Looking for South African Architectural Design
Architecture design is an ongoing process where architects attempt to stay ahead of the market in creating new and innovative buildings for developers. As with many things, however, even architecture design is sometimes forced to bow to fashions and fads. The problem arises, however, when these fads start dominating common sense and forcing architects to work counter to what they know to be good architectural design.
In South Africa this is very obvious in the so-called ‘Boere Toskaans’ movement of the past few years. In the cities of Pretoria and Johannesburg, architects have been asked by home owners and developers to design buildings in the Tuscan architectural style. Terracota-coloured homes have been springing up all over both cities as more developers follow this fad. But architects are calling for more local architectural designs that employ local materials and that are suited to local conditions.
Academics are concerned that the ‘Boere Toskaans’ architectural movement may have a detrimental effect on the cultural identity of South Africa. Research has indicated movements like these in architectural design are part of a search for cultural identity that is very common in post-colonial countries. The argument, however, is that South Africa has more than enough local history, culture and resources that borrowing from European culture is not necessary.

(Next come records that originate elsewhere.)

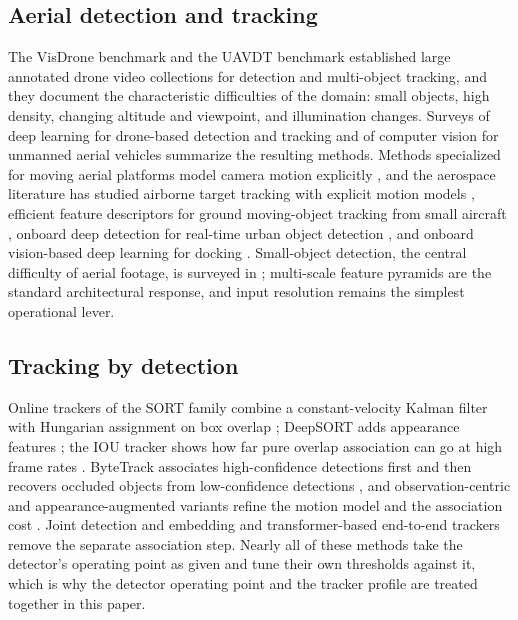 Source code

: \documentclass[journal]{new-aiaa}
\begin{document}
\subsection{Aerial detection and tracking}
The VisDrone benchmark \cite{zhu2022visdrone} and the UAVDT benchmark \cite{du2018uavdt} established large annotated drone video collections for detection and multi-object tracking, and they document the characteristic difficulties of the domain: small objects, high density, changing altitude and viewpoint, and illumination changes. Surveys of deep learning for drone-based detection and tracking \cite{wu2022uavsurvey} and of computer vision for unmanned aerial vehicles \cite{kanellakis2017uavvision} summarize the resulting methods. Methods specialized for moving aerial platforms model camera motion explicitly \cite{liu2022uavmot}, and the aerospace literature has studied airborne target tracking with explicit motion models \cite{miller2015multitarget}, efficient feature descriptors for ground moving-object tracking from small aircraft \cite{desai2017uavfeature}, onboard deep detection for real-time urban object detection \cite{lu2024uavdetection}, and onboard vision-based deep learning for docking \cite{choi2022docking}. Small-object detection, the central difficulty of aerial footage, is surveyed in \cite{cheng2023smallobject}; multi-scale feature pyramids \cite{lin2017fpn} are the standard architectural response, and input resolution remains the simplest operational lever.

\subsection{Tracking by detection}
Online trackers of the SORT family combine a constant-velocity Kalman filter \cite{kalman1960} with Hungarian assignment \cite{kuhn1955hungarian} on box overlap \cite{bewley2016sort}; DeepSORT adds appearance features \cite{wojke2017deepsort}; the IOU tracker shows how far pure overlap association can go at high frame rates \cite{bochinski2017iou}. ByteTrack associates high-confidence detections first and then recovers occluded objects from low-confidence detections \cite{zhang2022bytetrack}, and observation-centric and appearance-augmented variants refine the motion model and the association cost \cite{cao2023ocsort,maggiolino2023deepocsort,aharon2022botsort,du2023strongsort}. Joint detection and embedding \cite{zhang2021fairmot} and transformer-based end-to-end trackers \cite{zeng2022motr} remove the separate association step. Nearly all of these methods take the detector's operating point as given and tune their own thresholds against it, which is why the detector operating point and the tracker profile are treated together in this paper.
\end{document}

While inspired by colonialism, the Cape Dutch, Georgian and Transvaal regionalism were adapted to the local climate and local materials. Originally European in origin, these styles have become nearly synonymous with South African architectural design. Many modern architects are now looking to South Africa’s roots to find inspiration for new architectural designs. Many architects have suggested exciting developments in new architectural design using traditional South African style with local materials.
The problem that many architects face, however, is selling this local architectural design to the people. The emerging black middle class are quick to follow the fashions of the international arena to position themselves as citizens of the world. But this position comes at the cost of their and South Africa’s cultural identity. People follow fashions and the current fashion of Tuscan architectural design has taken the South African market by storm.
The challenge is to find a South African identity in architectural design. South Africa has enough cultural history to create its own unique architectural style. It is time to leave the European ideals behind and to focus on a styles and architecture that can be called proudly South African.